■ EXERCISE
Check every line of the records below for the string "star" and copy the ones that have it.

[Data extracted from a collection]
+++

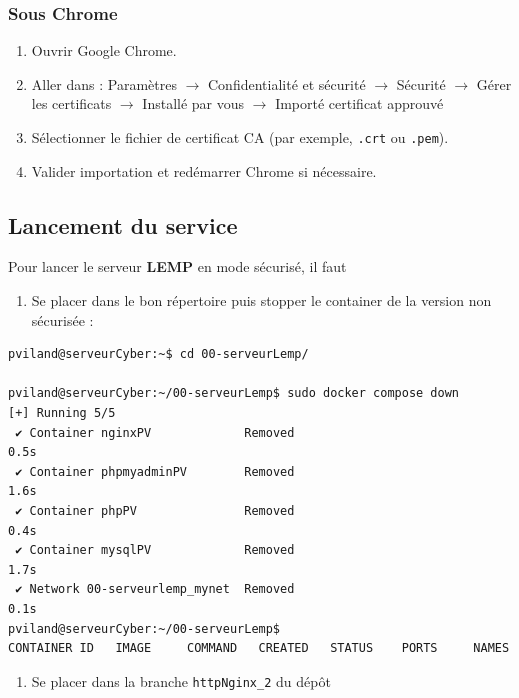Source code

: \documentclass[french, 12pt]{article}%
\begin{document}
\subsubsection{Sous Chrome}
\begin{enumerate}
  \item Ouvrir Google Chrome.
  \item Aller dans : 
	Paramètres $\rightarrow$ Confidentialité et sécurité $\rightarrow$ Sécurité $\rightarrow$ Gérer les certificats   $\rightarrow$ Installé par vous  $\rightarrow$ Importé certificat approuvé
  \item Sélectionner le fichier de certificat CA (par exemple, \texttt{.crt} ou \texttt{.pem}).
  \item Valider importation et redémarrer Chrome si nécessaire.
\end{enumerate}

\subsection{Lancement du service}


Pour lancer le serveur \textbf{LEMP} en mode sécurisé, il faut 
\begin{enumerate}
\item Se placer dans le bon répertoire puis stopper le container de la version non sécurisée : 
\end{enumerate}

\begin{lstlisting}[style=commande]
pviland@serveurCyber:~$ cd 00-serveurLemp/

pviland@serveurCyber:~/00-serveurLemp$ sudo docker compose down
[+] Running 5/5
 ✔ Container nginxPV             Removed                                   0.5s 
 ✔ Container phpmyadminPV        Removed                                   1.6s 
 ✔ Container phpPV               Removed                                   0.4s 
 ✔ Container mysqlPV             Removed                                   1.7s 
 ✔ Network 00-serveurlemp_mynet  Removed                                   0.1s 
pviland@serveurCyber:~/00-serveurLemp$
CONTAINER ID   IMAGE     COMMAND   CREATED   STATUS    PORTS     NAMES
\end{lstlisting}


\begin{enumerate}[resume]
\item Se placer dans la branche \verb?httpNginx_2? du dépôt
\end{enumerate}
\end{document}
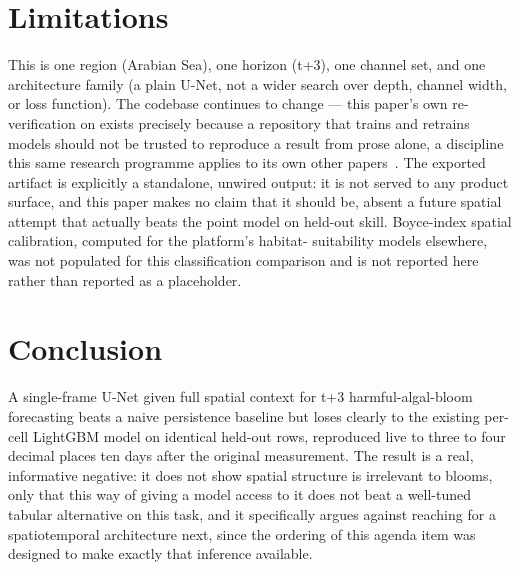 \section{Limitations}
\label{sec:limitations}

This is one region (Arabian Sea), one horizon (t+3), one channel set, and
one architecture family (a plain U-Net, not a wider search over depth,
channel width, or loss function). The codebase continues to change --- this
paper's own re-verification on \AsOf{} exists precisely because a repository
that trains and retrains models should not be trusted to reproduce a
result from prose alone, a discipline this same research programme applies
to its own other papers~\citep{risingskill2026}. The exported artifact is
explicitly a standalone, unwired output: it is not served to any product
surface, and this paper makes no claim that it should be, absent a future
spatial attempt that actually beats the point model on held-out skill.
Boyce-index spatial calibration, computed for the platform's habitat-
suitability models elsewhere, was not populated for this classification
comparison and is not reported here rather than reported as a placeholder.

\section{Conclusion}

A single-frame U-Net given full spatial context for t+3 harmful-algal-bloom
forecasting beats a naive persistence baseline but loses clearly to the
existing per-cell LightGBM model on \NTestRows{} identical held-out rows,
reproduced live to three to four decimal places ten days after the original
measurement. The result is a real, informative negative: it does not show
spatial structure is irrelevant to blooms, only that this way of giving a
model access to it does not beat a well-tuned tabular alternative on this
task, and it specifically argues against reaching for a spatiotemporal
architecture next, since the ordering of this agenda item was designed to
make exactly that inference available.
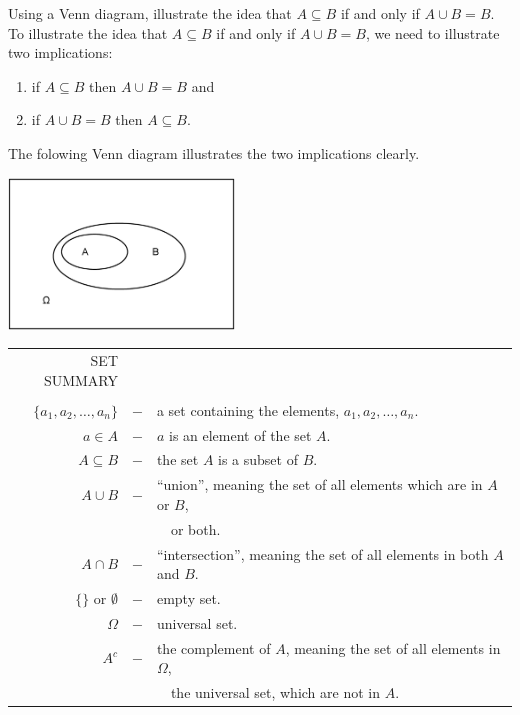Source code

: \begin{ExerciseList}

\Exercise
Using a Venn diagram, illustrate the idea that  $A\subseteq B$ if and only if $A\cup B=B$.
\Answer
To illustrate the idea that $A\subseteq B$ if and only if $A\cup B=B$, we need to illustrate two implications:
\begin{enumerate}
\item if $A\subseteq B$ then  $A\cup B=B$ and
\item if  $A\cup B=B$ then $A\subseteq B$.
\end{enumerate}
The folowing Venn diagram illustrates the two implications clearly.
\begin{center}
\includegraphics[width=6cm]{figures/AB}
\end{center}

\end{ExerciseList}

\begin{framed}
\begin{tabular}{rcl}
SET SUMMARY\\ \\
$\{a_1,a_2,\dots,a_n\}$& $-$& a set containing the elements, $a_1,a_2,\dots,a_n$.\\
$a\in A$ &$-$& $a$ is an element of the set $A$.\\
$A\subseteq B$ &$-$& the set $A$ is a subset of $B$.\\
$A\cup B$ &$-$& ``union'', meaning the set of all elements which are in $A$ or $B$, \\
& & \ \ or both.\\
$A\cap B$ &$-$& ``intersection'', meaning the set of all elements in both $A$ and $B$.\\
$\{\}$ or $\emptyset$ &$-$& empty set.\\
$\Omega $ &$-$& universal set.  \\
$A^c $ &$-$& the complement of $A$, meaning the set of all elements in $\Omega$,\\
& & \ \ the universal set, which are not in $A$.\\
\end{tabular}
\end{framed}


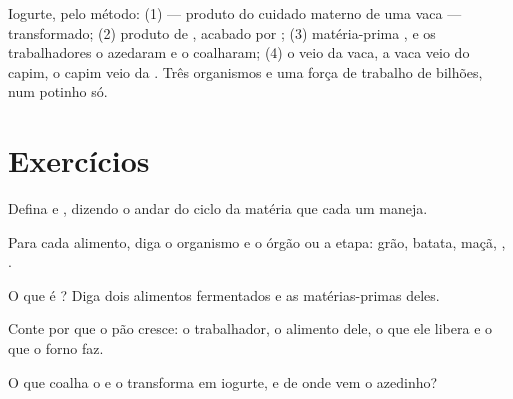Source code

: \begin{example}\label{ex:g6:producing-our-food:breakfast}
Iogurte, pelo método: (1)  --- produto do cuidado materno de uma
vaca --- transformado; (2) produto de , acabado por
; (3) matéria-prima , e os trabalhadores o azedaram e o
coalharam; (4) o  veio da vaca, a vaca veio do capim, o capim
veio da . Três organismos e uma força de trabalho de bilhões, num
potinho só.
\end{example}

\section{Exercícios}

\begin{exercise}[$\star$]\label{exo:g6:producing-our-food:1}
Defina  e , dizendo o andar do ciclo da
matéria que cada um maneja.
\end{exercise}

\begin{exercise}[$\star$]\label{exo:g6:producing-our-food:2}
Para cada alimento, diga o organismo e o órgão ou a etapa: grão,
batata, maçã, , .
\end{exercise}

\begin{exercise}[$\star$]\label{exo:g6:producing-our-food:3}
O que é ? Diga dois alimentos fermentados e as
matérias-primas deles.
\end{exercise}

\begin{exercise}[$\star$]\label{exo:g6:producing-our-food:4}
Conte por que o pão cresce: o trabalhador, o alimento dele, o que ele
libera e o que o forno faz.
\end{exercise}

\begin{exercise}[$\star$]\label{exo:g6:producing-our-food:5}
O que coalha o  e o transforma em iogurte, e de onde vem o
azedinho?
\end{exercise}

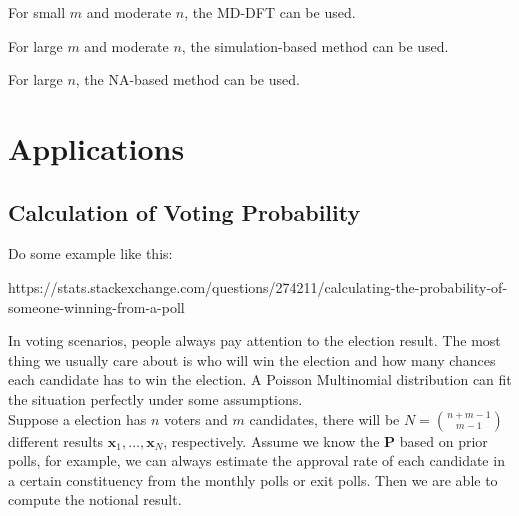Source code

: \documentclass[12pt]{article}
\newcommand{\Pmat}{\mathbf{P}}
\begin{document}
For small $m$ and moderate $n$, the MD-DFT can be used.

For large $m$ and moderate $n$, the simulation-based method can be used.

For large $n$, the NA-based method can be used.

\section{Applications}
\subsection{Calculation of Voting Probability}


Do some example like this:

https://stats.stackexchange.com/questions/274211/calculating-the-probability-of-someone-winning-from-a-poll


In voting scenarios, people always pay attention to the election result. The most thing we usually care about is who will win the election and how many chances each candidate has to win the election. A Poisson Multinomial distribution can fit the situation perfectly under some assumptions.\\

Suppose a election has $n$ voters and $m$ candidates, there will be $N = \binom{n+m-1}{m-1}$ different results $\boldsymbol{x}_1,\dots, \boldsymbol{x}_N$, respectively. Assume we know the $\Pmat$ based on prior polls, for example, we can always estimate the approval rate of each candidate in a certain constituency from the monthly polls or exit polls. Then we are able to compute the notional result.\\
\end{document}

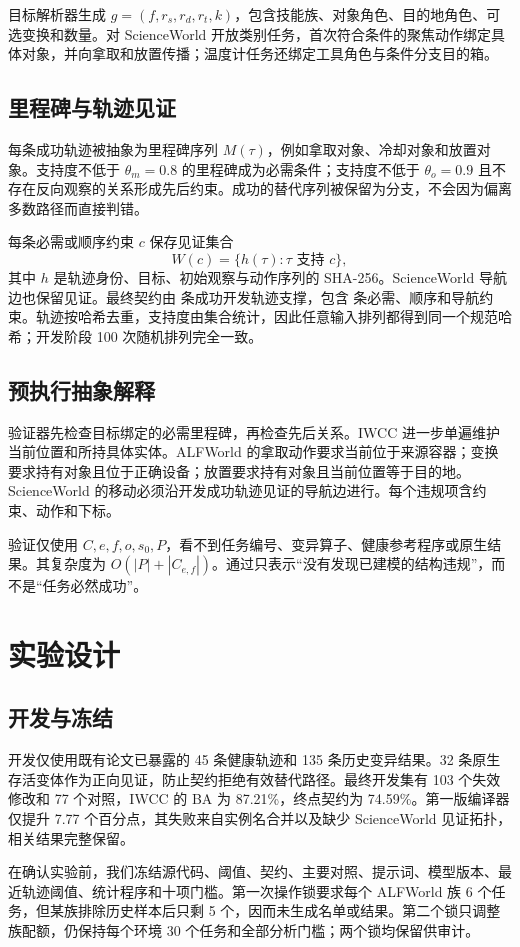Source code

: \documentclass[10pt]{article}
\begin{document}
目标解析器生成 $g=(f,r_s,r_d,r_t,k)$，包含技能族、对象角色、目的地角色、可选变换和数量。对 ScienceWorld 开放类别任务，首次符合条件的聚焦动作绑定具体对象，并向拿取和放置传播；温度计任务还绑定工具角色与条件分支目的箱。

\subsection{里程碑与轨迹见证}
每条成功轨迹被抽象为里程碑序列 $M(\tau)$，例如拿取对象、冷却对象和放置对象。支持度不低于 $\theta_m=0.8$ 的里程碑成为必需条件；支持度不低于 $\theta_o=0.9$ 且不存在反向观察的关系形成先后约束。成功的替代序列被保留为分支，不会因为偏离多数路径而直接判错。

每条必需或顺序约束 $c$ 保存见证集合
\[
W(c)=\{h(\tau):\tau\text{ 支持 }c\},
\]
其中 $h$ 是轨迹身份、目标、初始观察与动作序列的 SHA-256。ScienceWorld 导航边也保留见证。最终契约由 \TraceCount{} 条成功开发轨迹支撑，包含 \ClauseCount{} 条必需、顺序和导航约束。轨迹按哈希去重，支持度由集合统计，因此任意输入排列都得到同一个规范哈希；开发阶段 100 次随机排列完全一致。

\subsection{预执行抽象解释}
验证器先检查目标绑定的必需里程碑，再检查先后关系。IWCC 进一步单遍维护当前位置和所持具体实体。ALFWorld 的拿取动作要求当前位于来源容器；变换要求持有对象且位于正确设备；放置要求持有对象且当前位置等于目的地。ScienceWorld 的移动必须沿开发成功轨迹见证的导航边进行。每个违规项含约束、动作和下标。

验证仅使用 $C,e,f,o,s_0,P$，看不到任务编号、变异算子、健康参考程序或原生结果。其复杂度为 $O(|P|+|C_{e,f}|)$。通过只表示“没有发现已建模的结构违规”，而不是“任务必然成功”。

\section{实验设计}
\subsection{开发与冻结}
开发仅使用既有论文已暴露的 45 条健康轨迹和 135 条历史变异结果。32 条原生存活变体作为正向见证，防止契约拒绝有效替代路径。最终开发集有 103 个失效修改和 77 个对照，IWCC 的 BA 为 87.21\%，终点契约为 74.59\%。第一版编译器仅提升 7.77 个百分点，其失败来自实例名合并以及缺少 ScienceWorld 见证拓扑，相关结果完整保留。

在确认实验前，我们冻结源代码、阈值、契约、主要对照、提示词、模型版本、最近轨迹阈值、统计程序和十项门槛。第一次操作锁要求每个 ALFWorld 族 6 个任务，但某族排除历史样本后只剩 5 个，因而未生成名单或结果。第二个锁只调整族配额，仍保持每个环境 30 个任务和全部分析门槛；两个锁均保留供审计。
\end{document}
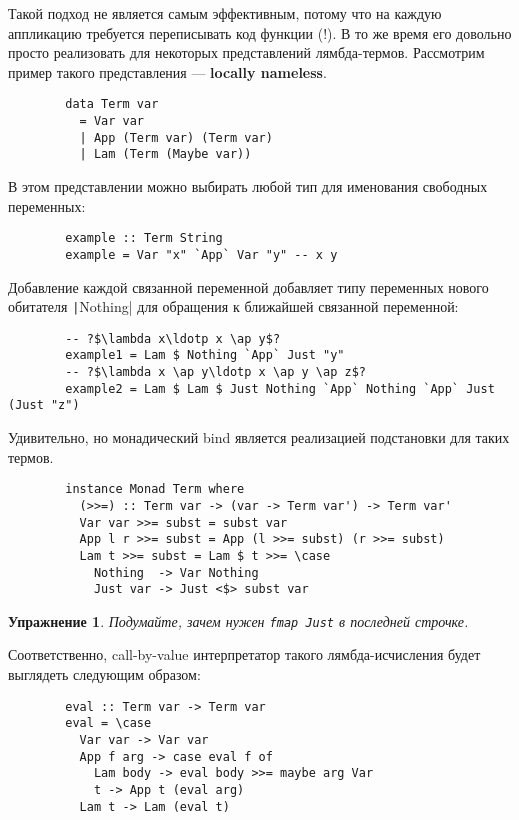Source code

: \documentclass[12pt]{article}
\newcommand{\vocab}[1]{\textbf{#1}} %
\newcommand{\ap}{~}
\newtheorem{task}{Упражнение}
\begin{document}
    Такой подход не является самым эффективным, потому что на каждую аппликацию требуется переписывать код функции (!).
    В то же время его довольно просто реализовать для некоторых представлений лямбда-термов.
    Рассмотрим пример такого представления --- \vocab{locally nameless}.

    \begin{verbatim}
        data Term var
          = Var var
          | App (Term var) (Term var)
          | Lam (Term (Maybe var))
    \end{verbatim}

    В этом представлении можно выбирать любой тип для именования свободных переменных:
    \begin{verbatim}
        example :: Term String
        example = Var "x" `App` Var "y" -- x y
    \end{verbatim}
    Добавление каждой связанной переменной добавляет типу переменных нового обитателя \texttt|Nothing| для обращения к ближайшей связанной переменной:
    \begin{verbatim}
        -- ?$\lambda x\ldotp x \ap y$?
        example1 = Lam $ Nothing `App` Just "y"
        -- ?$\lambda x \ap y\ldotp x \ap y \ap z$?
        example2 = Lam $ Lam $ Just Nothing `App` Nothing `App` Just (Just "z")
    \end{verbatim}

    Удивительно, но монадический bind является реализацией подстановки для таких термов.

    \begin{verbatim}
        instance Monad Term where
          (>>=) :: Term var -> (var -> Term var') -> Term var'
          Var var >>= subst = subst var
          App l r >>= subst = App (l >>= subst) (r >>= subst)
          Lam t >>= subst = Lam $ t >>= \case
            Nothing  -> Var Nothing
            Just var -> Just <$> subst var
    \end{verbatim}

    \begin{task}
        Подумайте, зачем нужен \texttt{fmap Just} в последней строчке.
    \end{task}

    Соответственно, call-by-value интерпретатор такого лямбда-исчисления будет выглядеть следующим образом:

    \begin{verbatim}
        eval :: Term var -> Term var
        eval = \case
          Var var -> Var var
          App f arg -> case eval f of
            Lam body -> eval body >>= maybe arg Var
            t -> App t (eval arg)
          Lam t -> Lam (eval t)
    \end{verbatim}
\end{document}
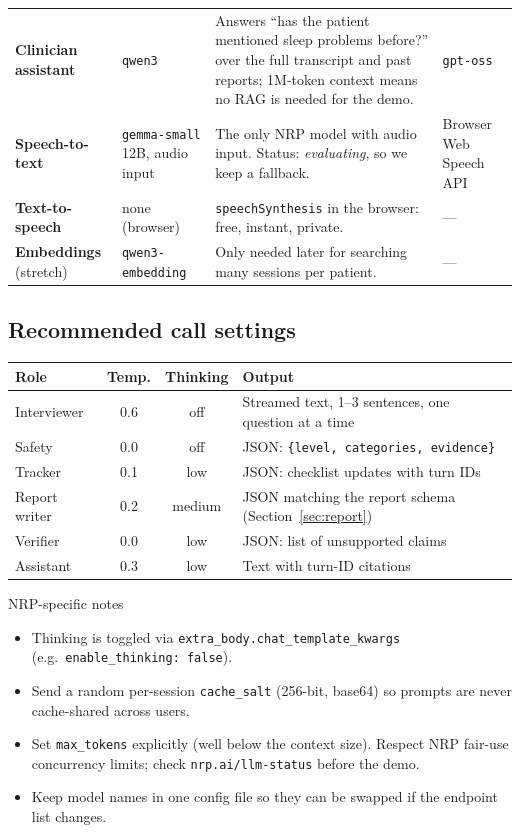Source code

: \documentclass[11pt]{article}
\newcommand{\model}[1]{\texttt{\textcolor{model}{#1}}}
\begin{document}
\begin{tabularx}{\textwidth}{@{}>{\raggedright}p{2.5cm} >{\raggedright}p{2.3cm} X >{\raggedright\arraybackslash}p{2.2cm}@{}}
\textbf{Clinician assistant} & \model{qwen3} & Answers ``has the patient mentioned sleep problems before?'' over the full transcript and past reports; 1M-token context means no RAG is needed for the demo. & \model{gpt-oss} \\
\textbf{Speech-to-text} & \model{gemma-small} \newline 12B, audio input & The only NRP model with audio input. Status: \emph{evaluating}, so we keep a fallback. & Browser Web Speech API \\
\textbf{Text-to-speech} & none (browser) & \texttt{speechSynthesis} in the browser: free, instant, private. & --- \\
\textbf{Embeddings} (stretch) & \model{qwen3-\allowbreak embedding} & Only needed later for searching many sessions per patient. & --- \\
\bottomrule
\end{tabularx}
\normalsize
\renewcommand{\arraystretch}{1.0}

\subsection{Recommended call settings}
\begin{tabularx}{\textwidth}{@{}l c c X@{}}
\toprule
\textbf{Role} & \textbf{Temp.} & \textbf{Thinking} & \textbf{Output} \\
\midrule
Interviewer & 0.6 & off & Streamed text, 1--3 sentences, one question at a time \\
Safety & 0.0 & off & JSON: \texttt{\{level, categories, evidence\}} \\
Tracker & 0.1 & low & JSON: checklist updates with turn IDs \\
Report writer & 0.2 & medium & JSON matching the report schema (Section~\ref{sec:report}) \\
Verifier & 0.0 & low & JSON: list of unsupported claims \\
Assistant & 0.3 & low & Text with turn-ID citations \\
\bottomrule
\end{tabularx}

\begin{notebox}{NRP-specific notes}
\begin{itemize}[leftmargin=*]
  \item Thinking is toggled via \texttt{extra\_body.chat\_template\_kwargs} (e.g.\ \texttt{enable\_thinking: false}).
  \item Send a random per-session \texttt{cache\_salt} (256-bit, base64) so prompts are never cache-shared across users.
  \item Set \texttt{max\_tokens} explicitly (well below the context size). Respect NRP fair-use concurrency limits; check \texttt{nrp.ai/llm-status} before the demo.
  \item Keep model names in one config file so they can be swapped if the endpoint list changes.
\end{itemize}
\end{notebox}
\end{document}
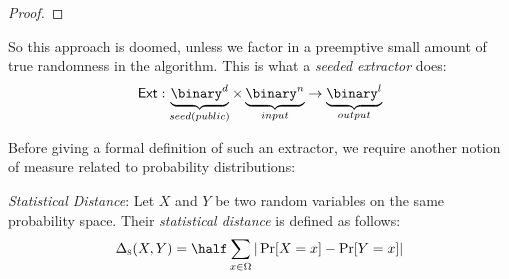 \begin{proof}

\end{proof}

So this approach is doomed, unless we factor in a preemptive small amount of true randomness in the algorithm. This is what a \emph{seeded extractor} does:
\[
    \ext: \underbrace{\binary^d}_{seed(public)}\times \underbrace{\binary^n}_{input} \to \underbrace{\binary^l}_{output}
\]

Before giving a formal definition of such an extractor, we require another notion of measure related to probability distributions:

\begin{definition} \emph{Statistical Distance}:
    Let $X$ and $Y$ be two random variables on the same probability space. Their \emph{statistical distance} is defined as follows:
    \[
        \statdist(X, Y) = \half\sum_{x \in \Omega}|\Pr[X = x] - \Pr[Y = x]|
    \]

\end{definition}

+++

■ RESULT OF THE TASK
\begin{exercise}[$\star$]\label{exo:g6:producing-our-food:1}
\begin{exercise}[$\star$]\label{exo:g6:producing-our-food:2}
\begin{exercise}[$\star$]\label{exo:g6:producing-our-food:3}
\begin{exercise}[$\star$]\label{exo:g6:producing-our-food:4}
\begin{exercise}[$\star$]\label{exo:g6:producing-our-food:5}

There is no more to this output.